Lucy fait preuve d'une gradation assez stupéfiante. Plus le film avance, plus l'intelligence de la protagoniste se développe - utilisant ses capacités cérébrales de plus en plus -, plus la qualité du film se dégrade. La première scène qui met en scène l'héroïne et un inconnu dénommé Richard discutant sur le parvis d'un hôtel coréen est entrecoupée par des images abstraites qui font office de métaphores et de commentaires, instaurant dès lors une forme particulière qui nous donne envie de connaître la suite et qui nous redonne momentanément espoir face au génie de Besson. Malheureusement, les choses se gâchent au fil de l'évolution des facultés mentales du personnage principal. Lorsqu'elle atteint le 100%, le récit prend une tangente si absurde qu'on a peine à croire que le réalisateur de Fifth Element peut descendre si bas.
Il y a vraiment de tout dans Lucy : des courses de voitures, de la philosophie, des fusils, de la science, de la drogue, des méchants Chinois, des gentils Français, de la technologie, de l'humour, de l'histoire, de belles filles peu vêtues, de la vengeance, des meurtres sordides et des effets spéciaux. Le mélange, même hétéroclite, aurait pu donner un résultat intéressant s'il avait été intelligemment dosé, mais, malheureusement, tous ces éléments qui caractérisent - certains plus que d'autres - le cinéma de Besson semblent avoir été catapultés à l'écran sans vue d'ensemble.
Que la théorie du 10% soit vraie ou fausse (que l'homme n'utilise que 10% de ses capacités cérébrales), là n'est pas le débat. Le cinéma s'est souvent approprié le concept et des films relativement efficaces en sont ressortis, donc la vérité importe peu. Le problème se trouve davantage au niveau de l'interprétation de la théorie. Que la personne développant son intelligence à une vitesse fulgurante puisse entendre les conversations de tiers qui se trouvent à plusieurs mètres est acceptable, mais qu'elle puisse contrôler les objets, les choses et le temps n'est plus tout à fait raisonnable.
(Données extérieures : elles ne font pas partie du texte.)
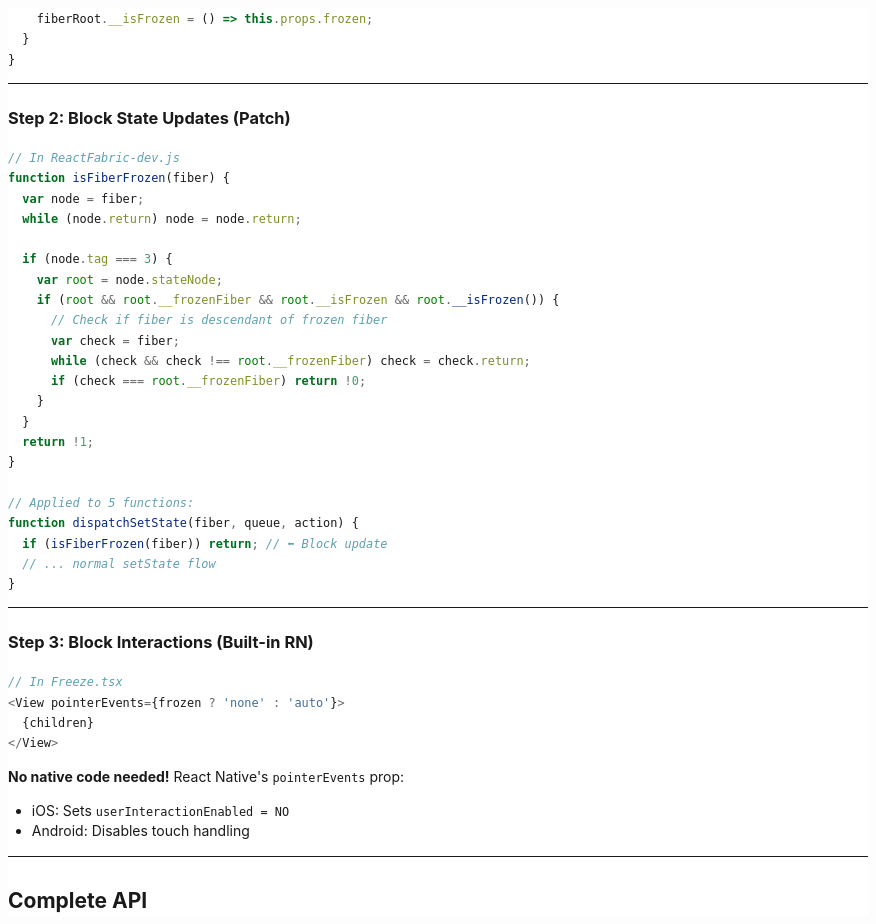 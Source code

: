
 ```typescript
    fiberRoot.__isFrozen = () => this.props.frozen;
  }
}
```

---

### Step 2: Block State Updates (Patch)

```javascript
// In ReactFabric-dev.js
function isFiberFrozen(fiber) {
  var node = fiber;
  while (node.return) node = node.return;
  
  if (node.tag === 3) {
    var root = node.stateNode;
    if (root && root.__frozenFiber && root.__isFrozen && root.__isFrozen()) {
      // Check if fiber is descendant of frozen fiber
      var check = fiber;
      while (check && check !== root.__frozenFiber) check = check.return;
      if (check === root.__frozenFiber) return !0;
    }
  }
  return !1;
}

// Applied to 5 functions:
function dispatchSetState(fiber, queue, action) {
  if (isFiberFrozen(fiber)) return; // ⬅️ Block update
  // ... normal setState flow
}
```

---

### Step 3: Block Interactions (Built-in RN)

```typescript
// In Freeze.tsx
<View pointerEvents={frozen ? 'none' : 'auto'}>
  {children}
</View>
```

**No native code needed!** React Native's `pointerEvents` prop:
- iOS: Sets `userInteractionEnabled = NO`
- Android: Disables touch handling

---

## Complete API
Il y a des limites à l'exploitation d'une théorie et il semblerait bien que Besson s'était donné comme mission d'outrepasser la frontière, jusqu'à l'invraisemblable, même pour de la science-fiction.
Scarlett Johansson est l'un des points positifs de cet étrange tableau que nous livre Besson. Il fallait une actrice avec un charisme monstre pour assumer un personnage comme celui-ci. Comme le paradoxe et le désordre s'installent rapidement au sein du récit, il fallait quelqu'un de talentueux et d'envoûtant pour détourner l'attention du spectateur sur les véritables enjeux (qui sont plutôt absurdes). Johansson fait un travail fantastique en ce sens. Évidemment, elle paraît télécommandée du début à la fin, mais on peut lui pardonner en soulignant que c'est ce que ce rôle exigeait.
Malgré un manque d'homogénéité évident tant artistique que symbolique que narratif, Lucy s'avère un divertissement honorable. Luc Besson nous avait tellement déçus récemment (notamment avec son The Family et Les aventures extraordinaires d'Adèle Blanc-Sec) qu'il est réconfortant de le voir reprendre les rênes d'une production passable. Lucy ne sera certainement pas le porte-étendard de la science-fiction moderne, mais il saura certes distraire, sans prétention, quelques cinéphiles accommodants.